CFLs do not have a longer life than incandescents. It's a myth.


----------



## jebatty (Jan 27, 2009)

I've used fluorescent flood lights in our ceiling cans for 12 years. For 10 of those years 2 of the cans were "on" at least 8 hours/day, likely more, as they lit the space over the in-home office. During that time one burned out after about 8 years and the second after 11 years. Also replaced the incandescent floods in the ceiling cans in our bedroom (6 cans). Those have been in place for 2 years now, no burn-outs. Have four cans in our kitchen with the pin plug-in tube fluorescents. Those have been in place for 12 years. No burn-outs. Have replaced all possible incandescent bulbs in the house with CFL's (only not replaced are lights on dimmers). Occasionally I will get a bad CFL. But I've also had incandescent bulbs that burned out quickly. CFL's are now down to about $1/bulb on sale at big box stores. Seems to me a no-brainer to use them.


----------



## velvetfoot (Jan 27, 2009)

I've had a couple burn out.
If you don't mind the look, the cheap little curly cues put out pretty good light in a can.


----------



## Highbeam (Jan 27, 2009)

My cans have the cheap little curly ones in them. The cans are eyball aimable ones and the "short-n-curlies" don't aim that well since they have no reflector but other than that, they work great. Oh, and since the lense in gone, you can look into the can and read the warning labels.


----------



## dumbodog00 (Jan 27, 2009)

I believe some CFLs are labeled for use in recessed lighting.  I have heard what happens is the heat that is produced is too much for the bulb.  I know some are labeled for use in particular applications.


----------



## struggle (Jan 27, 2009)

I will check on the labeling next time I am at Menard's for application. These were maybe one year old. We have lived in the house for 11+ years and still have some of the original Am-Way bulbs the previous owner installed over 11 years ago. 
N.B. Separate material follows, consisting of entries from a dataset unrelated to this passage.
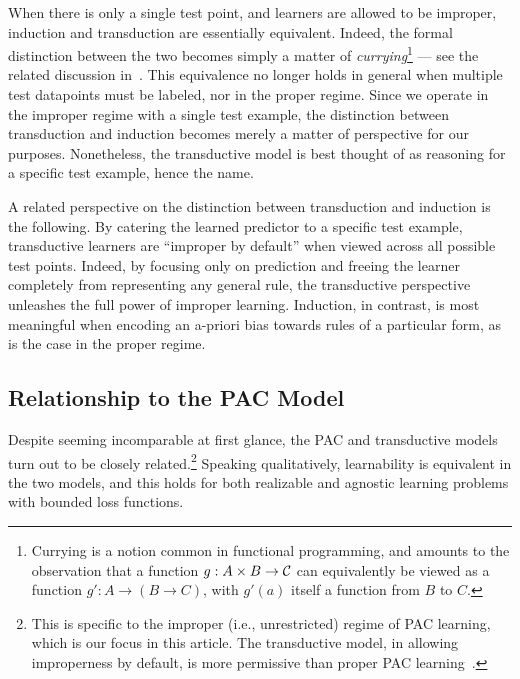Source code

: When there is only a single test point, and learners are allowed to be improper, induction and transduction are essentially equivalent. Indeed,  the formal distinction between the two becomes simply a matter of \emph{currying}\footnote{Currying is a notion common in functional programming, and amounts to the observation that a function \linebreak $g: A \times B \to \mathcal{C}$ can equivalently be viewed as a function $g': A \to (B \to C)$, with $g'(a)$ itself a function from $B$ to $C$.}  --- see the related discussion in~\cite{montasser_transductive_2022}. This equivalence no longer holds in general when multiple test datapoints must be labeled, nor in the proper regime. Since we operate in the improper regime with a single test example, the distinction between transduction and induction becomes merely a matter of perspective for our purposes. Nonetheless, the  transductive model is best thought of as reasoning for a specific test example, hence the name.

A related perspective on the distinction between transduction and induction  is the following. By catering the learned predictor to a specific test example, transductive learners are ``improper by default'' when viewed across all possible test points. Indeed, by focusing only on prediction and freeing the learner completely from representing any general rule, the transductive perspective unleashes the full power of improper learning. Induction, in contrast, is most meaningful when encoding an a-priori bias towards rules of a particular form, as is the case in the proper regime.



\subsection{Relationship to the PAC Model}
\label{subsec:pac_trans}
Despite seeming  incomparable at first glance, the PAC and transductive models turn out to be closely related.\footnote{This is specific to the  improper (i.e., unrestricted) regime of PAC learning, which is our focus in this article. The transductive model, in allowing improperness by default, is more permissive than proper PAC learning~\cite{daniely_optimal_2014}.} Speaking qualitatively, learnability is equivalent in the two models, and this holds for both realizable and agnostic learning problems with bounded loss functions.

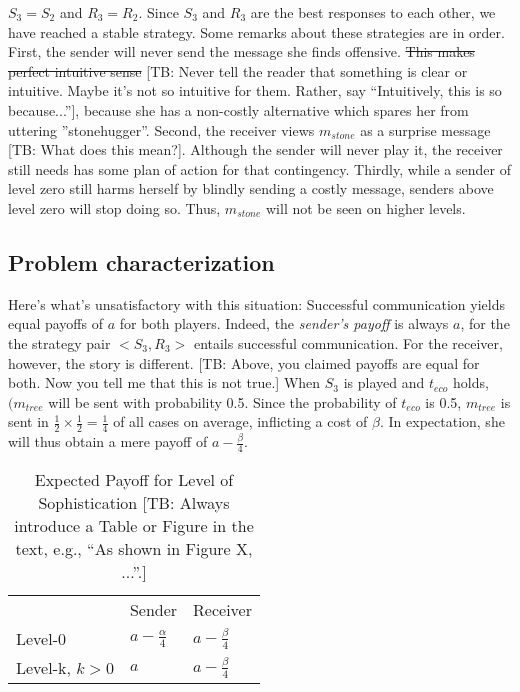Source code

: \documentclass[10pt]{article}
\newcommand{\tb}[1]{\textcolor[rgb]{.8,.33,.0}{[TB: #1]}}%
\begin{document}
$S_3=S_2$ and $R_3=R_2$. Since $S_3$ and $R_3$ are the best responses to each other, we have reached a stable strategy.
Some remarks about these strategies are in order. First, the sender will never send the message she finds offensive. \sout{This makes perfect intuitive sense} \tb{Never tell the reader that something is clear or intuitive. Maybe it's not so intuitive for them. Rather, say ``Intuitively, this is so because...''}, because she has a non-costly alternative which spares her from uttering ''stonehugger''. Second, the receiver views $m_{stone}$ as a surprise message \tb{What does this mean?}. Although the sender will never play it, the receiver still needs has some plan of action for that contingency. Thirdly, while a sender of level zero still harms herself by blindly sending a costly message, senders above level zero will stop doing so. Thus, $m_{stone}$ will not be seen on higher levels.

\subsection{Problem characterization}
Here's what's unsatisfactory with this situation: Successful communication yields equal payoffs of $a$ for both players. Indeed, the \textit{sender's payoff} is always $a$, for the the strategy pair $<S_3,R_3>$ entails successful communication. For the receiver, however, the story is different. \tb{Above, you claimed payoffs are equal for both. Now you tell me that this is not true.} When $S_3$ is played and $t_{eco}$ holds, $(m_{tree}$ will be sent with probability 0.5. Since the probability of $t_{eco}$ is 0.5, $m_{tree}$ is sent in $\tfrac{1}{2}\times \tfrac{1}{2} = \tfrac{1}{4}$ of all cases on average, inflicting a cost of $\beta$. In expectation, she will thus obtain a mere payoff of $a-\tfrac{\beta}{4}$.

\begin{table}[h]
\centering
\caption{Expected Payoff for Level of Sophistication \tb{Always introduce a Table or Figure in the text, e.g., ``As shown in Figure X, ...''.}}
\begin{tabular}{lll}
                                    & Sender                                  & Receiver                                \\ \cline{2-3}
\multicolumn{1}{l|}{Level-0}        & \multicolumn{1}{l|}{$a-\tfrac{\alpha}{4}$} & \multicolumn{1}{l|}{$a-\tfrac{\beta}{4}$} \\ \cline{2-3}
\multicolumn{1}{l|}{Level-k, $k>0$} & \multicolumn{1}{l|}{$a$}                  & \multicolumn{1}{l|}{$a-\tfrac{\beta}{4}$} \\ \cline{2-3}
\end{tabular}
\end{table}
\end{document}
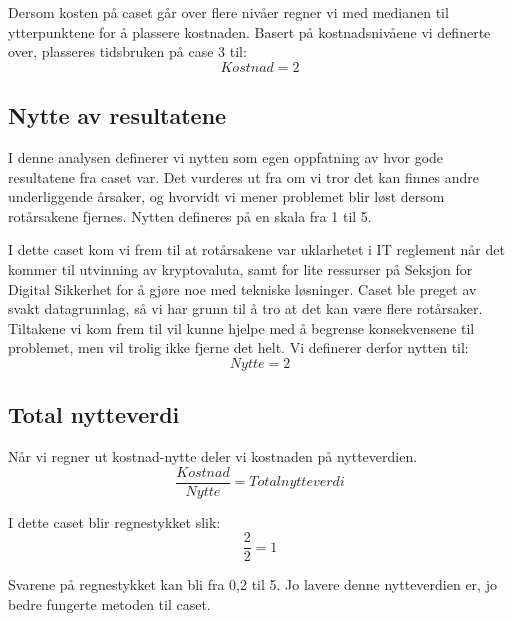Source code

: Dersom kosten på caset går over flere nivåer regner vi med medianen til ytterpunktene for å plassere kostnaden. Basert på kostnadsnivåene vi definerte over, plasseres tidsbruken på case 3 til:
\[Kostnad = 2\]

\subsection{Nytte av resultatene}
I denne analysen definerer vi nytten som egen oppfatning av hvor gode resultatene fra caset var. Det vurderes ut fra om vi tror det kan finnes andre underliggende årsaker, og hvorvidt vi mener problemet blir løst dersom rotårsakene fjernes. Nytten defineres på en skala fra 1 til 5. 

I dette caset kom vi frem til at rotårsakene var uklarhetet i IT reglement når det kommer til utvinning av kryptovaluta, samt for lite ressurser på Seksjon for Digital Sikkerhet for å gjøre noe med tekniske løsninger. Caset ble preget av svakt datagrunnlag, så vi har grunn til å tro at det kan være flere rotårsaker. Tiltakene vi kom frem til vil kunne hjelpe med å begrense konsekvensene til problemet, men vil trolig ikke fjerne det helt. Vi definerer derfor nytten til:
\[Nytte = 2\]

\subsection{Total nytteverdi}
Når vi regner ut kostnad-nytte deler vi kostnaden på nytteverdien. 
\[\frac{Kostnad}{Nytte} = Total nytteverdi\]

I dette caset blir regnestykket slik:
\[\frac{2}{2} = 1\]

Svarene på regnestykket kan bli fra 0,2 til 5. Jo lavere denne nytteverdien er, jo bedre fungerte metoden til caset. 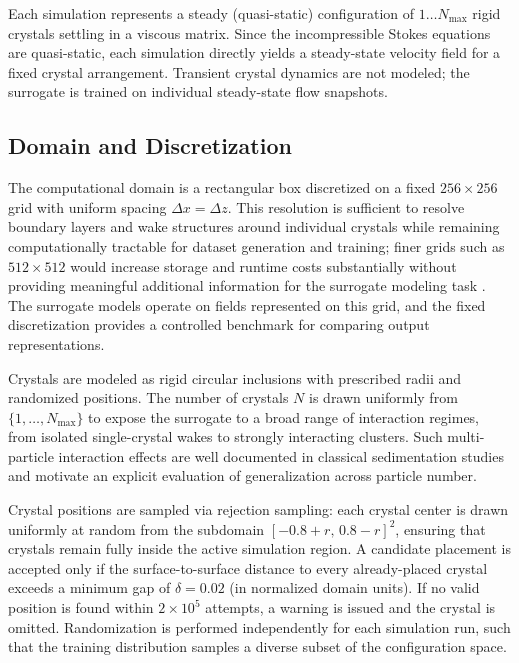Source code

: Each simulation represents a steady (quasi-static) configuration of $1\ldots N_{\max}$ rigid crystals settling in a viscous matrix. Since the incompressible Stokes equations are quasi-static, each simulation directly yields a steady-state velocity field for a fixed crystal arrangement. Transient crystal dynamics are not modeled; the surrogate is trained on individual steady-state flow snapshots.
\newpage
\subsection{Domain and Discretization}

The computational domain is a rectangular box discretized on a fixed $256\times256$ grid with uniform spacing $\Delta x=\Delta z$. This resolution is sufficient to resolve boundary layers and wake structures around individual crystals while remaining computationally tractable for dataset generation and training; finer grids such as $512\times512$ would increase storage and runtime costs substantially without providing meaningful additional information for the surrogate modeling task \parencite{guo_convolutional_2016,thuerey_deep_2020}. The surrogate models operate on fields represented on this grid, and the fixed discretization provides a controlled benchmark for comparing output representations.

Crystals are modeled as rigid circular inclusions with prescribed radii and randomized positions. The number of crystals $N$ is drawn uniformly from $\{1,\ldots,N_{\max}\}$ to expose the surrogate to a broad range of interaction regimes, from isolated single-crystal wakes to strongly interacting clusters. Such multi-particle interaction effects are well documented in classical sedimentation studies \parencite{ladd_numerical_nodate} and motivate an explicit evaluation of generalization across particle number.

Crystal positions are sampled via rejection sampling: each crystal center is drawn uniformly at random from the subdomain $[-0.8+r,\, 0.8-r]^2$, ensuring that crystals remain fully inside the active simulation region. A candidate placement is accepted only if the surface-to-surface distance to every already-placed crystal exceeds a minimum gap of $\delta = 0.02$ (in normalized domain units). If no valid position is found within $2\times10^5$ attempts, a warning is issued and the crystal is omitted. Randomization is performed independently for each simulation run, such that the training distribution samples a diverse subset of the configuration space.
Led flood lights are very pricey from what I found $4-50 for one light, ouch.

They are in recessed cans with out covers (just trim rings) so they use the traditional flood light style bulb.


----------



## semipro (Jan 27, 2009)

I use lots of CFLs in various applications. The floods do take a while to warm up but light well.  Its too soon to say they last a long time.  I've had mixed luck with CFLs in that some have lasted many years with lots of use and others have died rather quickly.  Maybe there's a quality difference between the brands but I've yet to find any not made in China.


----------



## wenger7446 (Jan 28, 2009)

You need to buy and use CFLs are designed for use in recessed lighting fixtures.   The ballasts in CFLs that are *not *designed for use in recessed lighting fixtures cannot handle the heat. (the heat rises into the ballasts and heat soaks them where if used in a standard lamp the heat from the light would rise away from the ballast)

The ballast is in the in the base of the CFL.


----------



## seige101 (Jan 28, 2009)

I also heard and read somewhere, that CFLs used in locations where they are switched on and off numerous time a day that they will not last as long. Something about leaving them on for aproximentaly 30 mins or so. I will see if can dig up where i read that, may of been consumer reports.


----------



## wenger7446 (Jan 28, 2009)

seige101 said:
			
		

> I also heard and read somewhere, that CFLs used in locations where they are switched on and off numerous time a day that they will not last as long. Something about leaving them on for aproximentaly 30 mins or so. I will see if can dig up where i read that, may of been consumer reports.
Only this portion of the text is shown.